§ EXERCISE DIRECTIONS: Nothing but the lines from the one containing "Se você deseja" through the last line of the data below should be returned, each copied exactly.
___ INFORMATION GIVEN ___
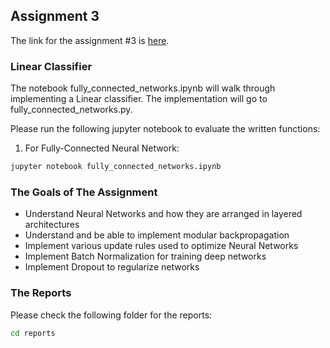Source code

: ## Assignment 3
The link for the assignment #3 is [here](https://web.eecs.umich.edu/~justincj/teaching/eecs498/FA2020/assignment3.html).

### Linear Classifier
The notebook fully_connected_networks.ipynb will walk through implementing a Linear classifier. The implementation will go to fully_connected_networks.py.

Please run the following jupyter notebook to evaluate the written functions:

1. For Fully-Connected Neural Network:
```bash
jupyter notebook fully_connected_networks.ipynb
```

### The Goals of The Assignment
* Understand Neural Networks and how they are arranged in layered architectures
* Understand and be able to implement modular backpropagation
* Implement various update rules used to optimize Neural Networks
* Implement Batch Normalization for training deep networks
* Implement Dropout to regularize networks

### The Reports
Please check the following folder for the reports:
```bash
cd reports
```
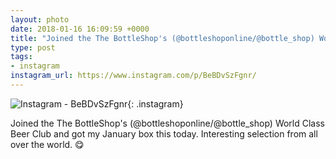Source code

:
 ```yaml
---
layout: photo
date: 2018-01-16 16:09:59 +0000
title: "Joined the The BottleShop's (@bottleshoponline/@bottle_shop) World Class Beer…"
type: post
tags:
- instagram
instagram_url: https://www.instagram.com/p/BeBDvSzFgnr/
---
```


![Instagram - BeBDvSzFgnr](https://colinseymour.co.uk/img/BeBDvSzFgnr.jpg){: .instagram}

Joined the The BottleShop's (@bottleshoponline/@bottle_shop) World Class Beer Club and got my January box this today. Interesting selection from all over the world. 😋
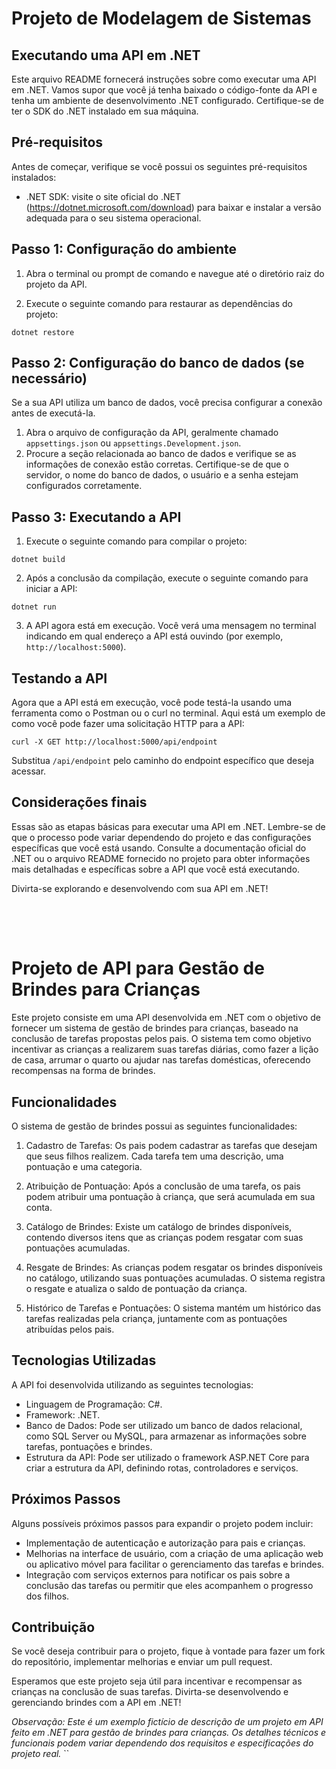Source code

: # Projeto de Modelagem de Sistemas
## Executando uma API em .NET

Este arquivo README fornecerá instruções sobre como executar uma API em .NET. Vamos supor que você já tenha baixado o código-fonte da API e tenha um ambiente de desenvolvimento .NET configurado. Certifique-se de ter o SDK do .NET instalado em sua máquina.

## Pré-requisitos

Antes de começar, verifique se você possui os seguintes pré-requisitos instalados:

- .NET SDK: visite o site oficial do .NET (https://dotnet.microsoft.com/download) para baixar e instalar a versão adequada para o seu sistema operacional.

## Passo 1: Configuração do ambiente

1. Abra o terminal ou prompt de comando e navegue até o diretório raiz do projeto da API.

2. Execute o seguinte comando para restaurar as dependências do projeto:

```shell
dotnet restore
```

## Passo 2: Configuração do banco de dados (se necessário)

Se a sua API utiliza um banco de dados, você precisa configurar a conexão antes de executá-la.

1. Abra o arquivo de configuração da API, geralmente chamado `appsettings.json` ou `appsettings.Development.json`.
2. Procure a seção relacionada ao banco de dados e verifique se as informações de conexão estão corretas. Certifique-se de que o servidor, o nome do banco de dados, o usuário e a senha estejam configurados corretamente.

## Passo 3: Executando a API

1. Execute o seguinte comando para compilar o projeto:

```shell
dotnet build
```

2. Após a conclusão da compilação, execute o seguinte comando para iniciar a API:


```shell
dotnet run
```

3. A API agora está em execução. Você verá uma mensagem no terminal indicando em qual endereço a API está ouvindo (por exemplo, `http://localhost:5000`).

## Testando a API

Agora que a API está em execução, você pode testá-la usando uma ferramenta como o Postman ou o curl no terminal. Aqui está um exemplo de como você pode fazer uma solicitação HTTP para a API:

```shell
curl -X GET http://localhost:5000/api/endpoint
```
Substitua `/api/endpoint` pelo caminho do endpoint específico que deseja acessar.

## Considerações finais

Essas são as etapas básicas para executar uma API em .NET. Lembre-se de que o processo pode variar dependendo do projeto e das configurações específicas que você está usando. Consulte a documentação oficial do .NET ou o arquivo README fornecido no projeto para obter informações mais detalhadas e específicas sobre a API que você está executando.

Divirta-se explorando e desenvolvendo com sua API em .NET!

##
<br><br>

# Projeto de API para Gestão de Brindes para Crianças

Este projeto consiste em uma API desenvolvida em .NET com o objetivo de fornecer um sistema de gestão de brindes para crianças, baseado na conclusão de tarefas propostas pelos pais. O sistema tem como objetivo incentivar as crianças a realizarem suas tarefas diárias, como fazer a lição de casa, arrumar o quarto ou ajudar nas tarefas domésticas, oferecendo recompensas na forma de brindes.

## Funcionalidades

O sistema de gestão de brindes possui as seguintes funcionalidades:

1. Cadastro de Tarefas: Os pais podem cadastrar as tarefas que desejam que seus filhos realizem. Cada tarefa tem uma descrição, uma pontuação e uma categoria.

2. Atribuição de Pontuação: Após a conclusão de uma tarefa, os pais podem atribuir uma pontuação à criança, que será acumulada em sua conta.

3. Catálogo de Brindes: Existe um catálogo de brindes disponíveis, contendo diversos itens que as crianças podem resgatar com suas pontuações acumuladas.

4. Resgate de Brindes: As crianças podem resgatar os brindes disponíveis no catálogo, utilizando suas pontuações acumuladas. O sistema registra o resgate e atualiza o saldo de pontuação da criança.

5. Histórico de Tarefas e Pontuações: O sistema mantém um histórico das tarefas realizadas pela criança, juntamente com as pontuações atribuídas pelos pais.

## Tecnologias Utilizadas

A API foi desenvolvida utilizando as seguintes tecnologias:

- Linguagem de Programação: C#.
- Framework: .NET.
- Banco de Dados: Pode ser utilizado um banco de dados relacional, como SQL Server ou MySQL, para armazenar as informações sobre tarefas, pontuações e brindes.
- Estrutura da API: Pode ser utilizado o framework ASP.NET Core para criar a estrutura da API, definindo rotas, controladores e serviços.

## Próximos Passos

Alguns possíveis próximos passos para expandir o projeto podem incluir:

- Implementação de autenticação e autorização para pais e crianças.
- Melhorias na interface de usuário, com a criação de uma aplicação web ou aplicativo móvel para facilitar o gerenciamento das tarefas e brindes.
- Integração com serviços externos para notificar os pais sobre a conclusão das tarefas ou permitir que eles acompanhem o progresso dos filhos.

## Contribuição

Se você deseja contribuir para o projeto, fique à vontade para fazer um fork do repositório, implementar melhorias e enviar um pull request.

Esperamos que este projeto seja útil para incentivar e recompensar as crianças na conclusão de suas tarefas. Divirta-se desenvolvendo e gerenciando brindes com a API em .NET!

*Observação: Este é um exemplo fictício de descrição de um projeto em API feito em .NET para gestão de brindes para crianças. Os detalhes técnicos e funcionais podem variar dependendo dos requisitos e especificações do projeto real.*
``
___
§ TASK OUTPUT:
Se você deseja contribuir para o projeto, fique à vontade para fazer um fork do repositório, implementar melhorias e enviar um pull request.

Esperamos que este projeto seja útil para incentivar e recompensar as crianças na conclusão de suas tarefas. Divirta-se desenvolvendo e gerenciando brindes com a API em .NET!

*Observação: Este é um exemplo fictício de descrição de um projeto em API feito em .NET para gestão de brindes para crianças. Os detalhes técnicos e funcionais podem variar dependendo dos requisitos e especificações do projeto real.*
``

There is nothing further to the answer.